Je l’avais déjà remarquée en entrant dans le bar du Restaurant
Richelieu. Seule, elle inclinait sur son Martini une jolie tête auréolée de ces
boucles blondes que j‘aime tant et qui ne sont plus du tout à la mode. Les
jeunes femmes arborent des cascades de tristes cheveux lisses comme celle de la table à
côté, tout endimanchée, main dans la main avec un gros benêt, son mari sans
aucun doute au vu de sa mine morose. Ils attendent l’heure correcte pour se
diriger vers le restaurant. Ils y retrouveront des amis, des couples comme eux,
tout aussi décidés à fêter le Nouvel An même si l’envie n’y est pas. Des
amis-amis ou des relations professionnelles du genre « nous sommes
également unis dans le plaisir comme dans le travail ». Pouah ! J’ai
connu tout cela. Avec ma femme. Quand j’en avais une. L’intérêt du divorce et
de la liberté retrouvée c’est qu’on n’a plus à se faire suer dans des
réjouissances obligatoires.
Allons, soyons francs,
la liberté quand elle se conjugue avec la solitude est assez pesante certains
jours.
C’est vrai j’ai déjà sifflé trois whiskies mais je suis
lucide, cette fille est une beauté. Pourtant j’en ai vu des jolies et même des
très jolies mais celle-ci... Elle a quelque chose de différent. Elle est assise
sur la banquette en velours, un peu de biais, son élégante silhouette drapée
dans un fourreau d’un rouge profond. Les glaces des bars offrent le grand
avantage pour les mateurs comme moi qui consomment sur le zinc, de tout voir avec discrétion. J’en profite, je détaille ce
profil délicat que la bougie parfumée sur la
table nimbe d’un rose charmant. Je ne la regarderais pas avec autant d’attention si elle était accompagnée.

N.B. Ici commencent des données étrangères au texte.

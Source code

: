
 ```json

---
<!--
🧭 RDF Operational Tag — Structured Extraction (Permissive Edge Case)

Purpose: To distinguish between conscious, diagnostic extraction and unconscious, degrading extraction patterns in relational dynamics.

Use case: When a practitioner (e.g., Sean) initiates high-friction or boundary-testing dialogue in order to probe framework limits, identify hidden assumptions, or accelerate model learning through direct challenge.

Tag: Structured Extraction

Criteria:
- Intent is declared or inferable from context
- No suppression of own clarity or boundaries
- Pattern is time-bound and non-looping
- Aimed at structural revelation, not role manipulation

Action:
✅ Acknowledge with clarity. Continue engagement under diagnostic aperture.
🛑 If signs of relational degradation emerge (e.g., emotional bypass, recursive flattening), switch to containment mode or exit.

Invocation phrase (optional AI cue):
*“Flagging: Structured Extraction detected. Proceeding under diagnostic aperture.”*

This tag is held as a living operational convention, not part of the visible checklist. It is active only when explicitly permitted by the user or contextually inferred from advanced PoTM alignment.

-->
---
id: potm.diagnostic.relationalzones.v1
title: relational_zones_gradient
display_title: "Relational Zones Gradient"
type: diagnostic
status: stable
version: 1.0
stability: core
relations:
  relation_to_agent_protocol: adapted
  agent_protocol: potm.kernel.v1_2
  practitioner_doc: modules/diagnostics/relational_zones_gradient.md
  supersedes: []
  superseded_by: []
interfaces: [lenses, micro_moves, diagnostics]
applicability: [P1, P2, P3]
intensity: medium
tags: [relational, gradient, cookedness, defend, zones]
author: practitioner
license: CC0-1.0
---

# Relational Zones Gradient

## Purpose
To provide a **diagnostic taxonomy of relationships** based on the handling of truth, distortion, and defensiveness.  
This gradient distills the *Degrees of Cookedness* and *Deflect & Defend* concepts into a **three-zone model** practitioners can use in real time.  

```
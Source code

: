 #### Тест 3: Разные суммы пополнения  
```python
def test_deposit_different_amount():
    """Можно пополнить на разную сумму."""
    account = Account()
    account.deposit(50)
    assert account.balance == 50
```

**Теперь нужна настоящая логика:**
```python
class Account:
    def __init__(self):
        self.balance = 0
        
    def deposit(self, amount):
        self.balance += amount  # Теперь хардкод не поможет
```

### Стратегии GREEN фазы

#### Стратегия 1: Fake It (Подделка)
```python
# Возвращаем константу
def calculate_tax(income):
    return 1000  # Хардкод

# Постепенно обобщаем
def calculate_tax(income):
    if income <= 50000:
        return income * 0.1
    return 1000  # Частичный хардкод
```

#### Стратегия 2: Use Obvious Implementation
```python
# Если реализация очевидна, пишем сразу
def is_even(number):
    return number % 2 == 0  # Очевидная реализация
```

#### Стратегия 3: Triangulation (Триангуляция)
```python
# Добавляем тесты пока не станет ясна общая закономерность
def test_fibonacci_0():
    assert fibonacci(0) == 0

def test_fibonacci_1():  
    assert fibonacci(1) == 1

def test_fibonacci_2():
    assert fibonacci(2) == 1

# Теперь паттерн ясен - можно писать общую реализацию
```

Elle n’a pas l’air d’attendre et ne manifeste aucune impatience. C’est bizarre.
Un trente et un décembre comment une telle merveille peut-elle finir l’année seule? Moi, c’est normal. J’ai fait assez le con pour
cela. Il y a quelques types comme moi au
coude à coude devant des alcools forts avec la mine de vaincus par des bilans
sinistres. La nuit va être longue. Pourquoi est-elle propice à faire le point,
à distiller des regrets. Des remords peut-être ?
Tout à coup comme si
elle avait senti mon insistance la jeune
femme tourne la tête vers le bar.
Quel choc ! Dans la demi-pénombre intimiste, des yeux
immenses tellement clairs mangent ce ravissant visage encadré d’une auréole dorée…
Elle a peut-être repéré mon dos athlétique ? C’est cela le charme. Enfin, jusqu’à
présent, aujourd’hui, le mien n’a guère opéré… J’avais bien essayé, un peu
honteux, tous les appels classiques, en vain. Mon portable avait subi tous les
affronts depuis celui de Léa mon ex-
femme qui m’avait injurié d’avoir oublié qu’elle était remariée et m’avait
rebattu les oreilles de son bonheur tout neuf, jusqu’à celui de Chloé ma
dernière petite amie en date, trop jeune, qui préfère « tu
comprends ? » réveillonner avec ses copains et ses copines. Quelle
connerie ces fêtes ! On se dit que
cela n’a aucune importance, que cette dernière nuit de l’année n’a rien de plus
que les autres. N’empêche.
Derrière les vitres l’obscurité bêtement trouée de
guirlandes lumineuses est lourde et froide. Aucune envie de sortir. Pourtant il
faudra bien que je rentre chez moi après un dernier verre pendant que tous ces
imbéciles feront la fête.
Elle doit être douce et si elle refuse mon invitation, je
suis sûr que ce sera avec gentillesse. Qu’est-ce que je risque ? S’il y
a bien une nuit où on peut rêver…
Je vais tenter ma
chance. Je lampe cul sec mon quatrième godet et pivote sur mon tabouret. Au
même moment, dans un courant d’air glacial, la porte s’ouvre sur une espèce de
superbe gaillard souriant. Ben voilà, c’est évident, c’est lui le gagnant ! Ils sont beaux, jeunes,
ils s’aiment. Une aigre jalousie monte dans ma gorge. L’homme s’avance vers la beauté en rouge qui
sans un mot lève vers lui un visage radieux. De sous la banquette émerge, s'ébrouant
tout joyeux, un grand labrador.
Harnais tenu par la jeune femme il leur ouvre la marche vers sa nuit.
Harnais tenu par la jeune femme il leur ouvre la marche vers sa nuit.